Does anyone know what the LD41's head weighs?


----------



## Swedpat (Sep 27, 2012)

UpstandingCitizen said:


> Does anyone know what the LD41's head weighs?



According to my electronical kitchen scales: 70g/0,154Ibs


----------



## UpstandingCitizen (Oct 3, 2012)

Swedpat said:


> According to my electronical kitchen scales: 70g/0,154Ibs



Thanks for that--I appreciate it!


----------



## the candle (Oct 4, 2012)

I heart from the baton s65 the after a few min it drops over 200 on max. Does the ld41 drops a lot of lumens after a few min?... Great review... Thank-you


----------



## cableguy (Oct 7, 2012)

enjoyed your review. problem is, now I want one.


----------



## rcolson29 (Oct 8, 2012)

Swedpat said:


> Yesterday I received LD41. Short impression: the shape of the handle provides very nice hold. It's as well throwier and brighter than my Jetbeam PA40W, but according to ceiling bounce lux test it's not as bright as my Surefire P2X Fury, despite higher claimed lumens(yes, we know the Surefire lumens...). The tint is very cool but still acceptable.
> Because Jetbeam PA40W is a very similar competitor I would say(have no experience of the cool option): for shorter distance PA40 is better, also the tint is more comfortable.
> LD41 has low-mid-high-turbo order, which is better than the highest mode first of PA40, in my opinion.
> LD41 is a powerful 4AA light and the only serious drawback I(instantly) can find is that while the design of the tailcap is like made for a perfect tailstanding the button protrudes (even when the light is on). It's still tailstandable, but wobbly. Why in the world Fenix makes such a miss? However, I think this is a great light!

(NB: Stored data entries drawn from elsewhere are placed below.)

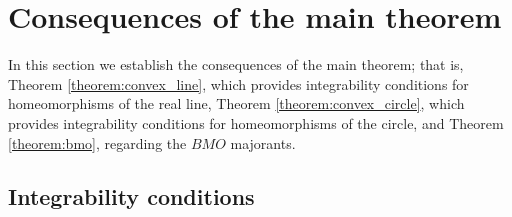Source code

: \documentclass{amsart}
\theoremstyle{plain}
\theoremstyle{definition}
\theoremstyle{remark}
\numberwithin{equation}{section}
\numberwithin{theorem}{section}
\numberwithin{conjecture}{section}
\newcommand{\1}{\mathbf 1}
\begin{document}
\bigskip

\section{Consequences of the main theorem}\label{section:consequences}

In this section we establish the consequences of the main theorem; that is, Theorem \ref{theorem:convex_line}, which provides integrability conditions for homeomorphisms of the real line, Theorem \ref{theorem:convex_circle}, which provides integrability conditions for homeomorphisms of the circle, and Theorem \ref{theorem:bmo}, regarding the $BMO$ majorants.


\subsection{Integrability conditions}
\end{document}
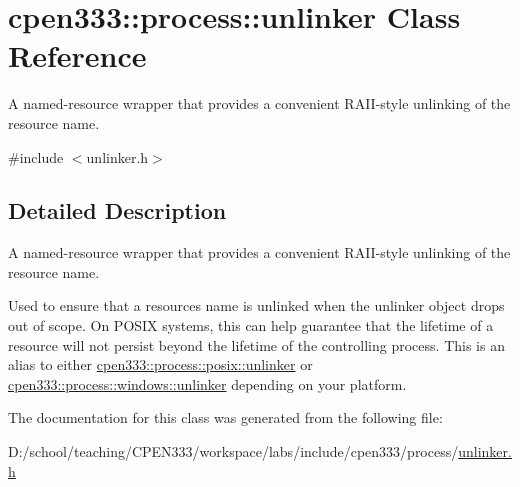 \hypertarget{classcpen333_1_1process_1_1unlinker}{}\section{cpen333\+:\+:process\+:\+:unlinker Class Reference}
\label{classcpen333_1_1process_1_1unlinker}


A named-\/resource wrapper that provides a convenient R\+A\+I\+I-\/style unlinking of the resource name.  




{\ttfamily \#include $<$unlinker.\+h$>$}



\subsection{Detailed Description}
A named-\/resource wrapper that provides a convenient R\+A\+I\+I-\/style unlinking of the resource name. 

Used to ensure that a resource\textquotesingle{}s name is unlinked when the unlinker object drops out of scope. On P\+O\+S\+IX systems, this can help guarantee that the lifetime of a resource will not persist beyond the lifetime of the controlling process. This is an alias to either \hyperlink{classcpen333_1_1process_1_1posix_1_1unlinker}{cpen333\+::process\+::posix\+::unlinker} or \hyperlink{classcpen333_1_1process_1_1windows_1_1unlinker}{cpen333\+::process\+::windows\+::unlinker} depending on your platform. 

The documentation for this class was generated from the following file\+:\begin{DoxyCompactItemize}
\item 
D\+:/school/teaching/\+C\+P\+E\+N333/workspace/labs/include/cpen333/process/\hyperlink{unlinker_8h}{unlinker.\+h}\end{DoxyCompactItemize}
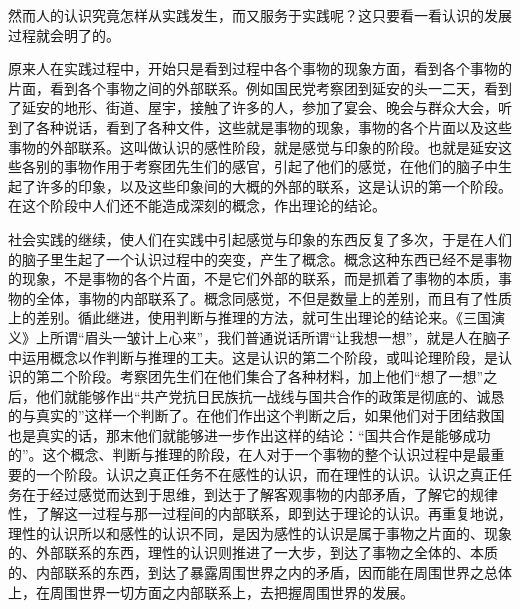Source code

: \documentclass[UTF8, 12pt, a4paper]{ctexrep}
\begin{document}
然而人的认识究竟怎样从实践发生，而又服务于实践呢？这只要看一看认识的发展过程就会明了的。

原来人在实践过程中，开始只是看到过程中各个事物的现象方面，看到各个事物的片面，看到各个事物之间的外部联系。例如国民党考察团到延安的头一二天，看到了延安的地形、街道、屋宇，接触了许多的人，参加了宴会、晚会与群众大会，听到了各种说话，看到了各种文件，这些就是事物的现象，事物的各个片面以及这些事物的外部联系。这叫做认识的感性阶段，就是感觉与印象的阶段。也就是延安这些各别的事物作用于考察团先生们的感官，引起了他们的感觉，在他们的脑子中生起了许多的印象，以及这些印象间的大概的外部的联系，这是认识的第一个阶段。在这个阶段中人们还不能造成深刻的概念，作出理论的结论。

社会实践的继续，使人们在实践中引起感觉与印象的东西反复了多次，于是在人们的脑子里生起了一个认识过程中的突变，产生了概念。概念这种东西已经不是事物的现象，不是事物的各个片面，不是它们外部的联系，而是抓着了事物的本质，事物的全体，事物的内部联系了。概念同感觉，不但是数量上的差别，而且有了性质上的差别。循此继进，使用判断与推理的方法，就可生出理论的结论来。《三国演义》上所谓“眉头一皱计上心来”，我们普通说话所谓“让我想一想”，就是人在脑子中运用概念以作判断与推理的工夫。这是认识的第二个阶段，或叫论理阶段，是认识的第二个阶段。考察团先生们在他们集合了各种材料，加上他们“想了一想”之后，他们就能够作出“共产党抗日民族抗一战线与国共合作的政策是彻底的、诚恳的与真实的”这样一个判断了。在他们作出这个判断之后，如果他们对于团结救国也是真实的话，那末他们就能够进一步作出这样的结论：“国共合作是能够成功的”。这个概念、判断与推理的阶段，在人对于一个事物的整个认识过程中是最重要的一个阶段。认识之真正任务不在感性的认识，而在理性的认识。认识之真正任务在于经过感觉而达到于思维，到达于了解客观事物的内部矛盾，了解它的规律性，了解这一过程与那一过程间的内部联系，即到达于理论的认识。再重复地说，理性的认识所以和感性的认识不同，是因为感性的认识是属于事物之片面的、现象的、外部联系的东西，理性的认识则推进了一大步，到达了事物之全体的、本质的、内部联系的东西，到达了暴露周围世界之内的矛盾，因而能在周围世界之总体上，在周围世界一切方面之内部联系上，去把握周围世界的发展。
\end{document}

Swedpat, I'm a newbie to the forum and have found all of the member posts very informative. I am looking at either the Jetbeam PA40 or Fenix LD41 as my packable hunting light. The main purpose of this light will be tracking / looking for a blood trail in the dark in addition to general purpose use. Since tracking involves looking at objects 4 - 10 ft away which of the two lights would light fill the area the best while not being harsh on the eyes? Btw - currently if I have an intense tracking job I need to go back to my vehicle and retrieve my 6 D Mag Lite :sick2:. Having a good light with me will be a refreshing change.


----------



## Swedpat (Oct 8, 2012)

rcolson29 said:


> Swedpat, I'm a newbie to the forum and have found all of the member posts very informative. I am looking at either the Jetbeam PA40 or Fenix LD41 as my packable hunting light. The main purpose of this light will be tracking / looking for a blood trail in the dark in addition to general purpose use. Since tracking involves looking at objects 4 - 10 ft away which of the two lights would light fill the area the best while not being harsh on the eyes? Btw - currently if I have an intense tracking job I need to go back to my vehicle and retrieve my 6 D Mag Lite :sick2:. Having a good light with me will be a refreshing change.



Hi rcolson29,

If we are talking about not being harsh on the eyes I would undoubtly say PA40. Not the same intensity of hotspot but filling up a larger area in a more pleasant way. But about the visibility of blood in darkness I am not sure. Some other hunter here may comment this issue. 
I have the neutral PA40 and the hotspot is white but not cool, while my LD41 is very cool. Don't know how the cool PA40 compares in this case, however.

Regards, and: :welcome:


----------



## rcolson29 (Oct 8, 2012)

Swedpat said:


> Hi rcolson29,
> 
> If we are talking about not being harsh on the eyes I would undoubtly say PA40. Not the same intensity of hotspot but filling up a larger area in a more pleasant way. But about the visibility of blood in darkness I am not sure. Some other hunter here may comment this issue.
> I have the neutral PA40 and the hotspot is white but not cool, while my LD41 is very cool. Don't know how the cool PA40 compares in this case, however.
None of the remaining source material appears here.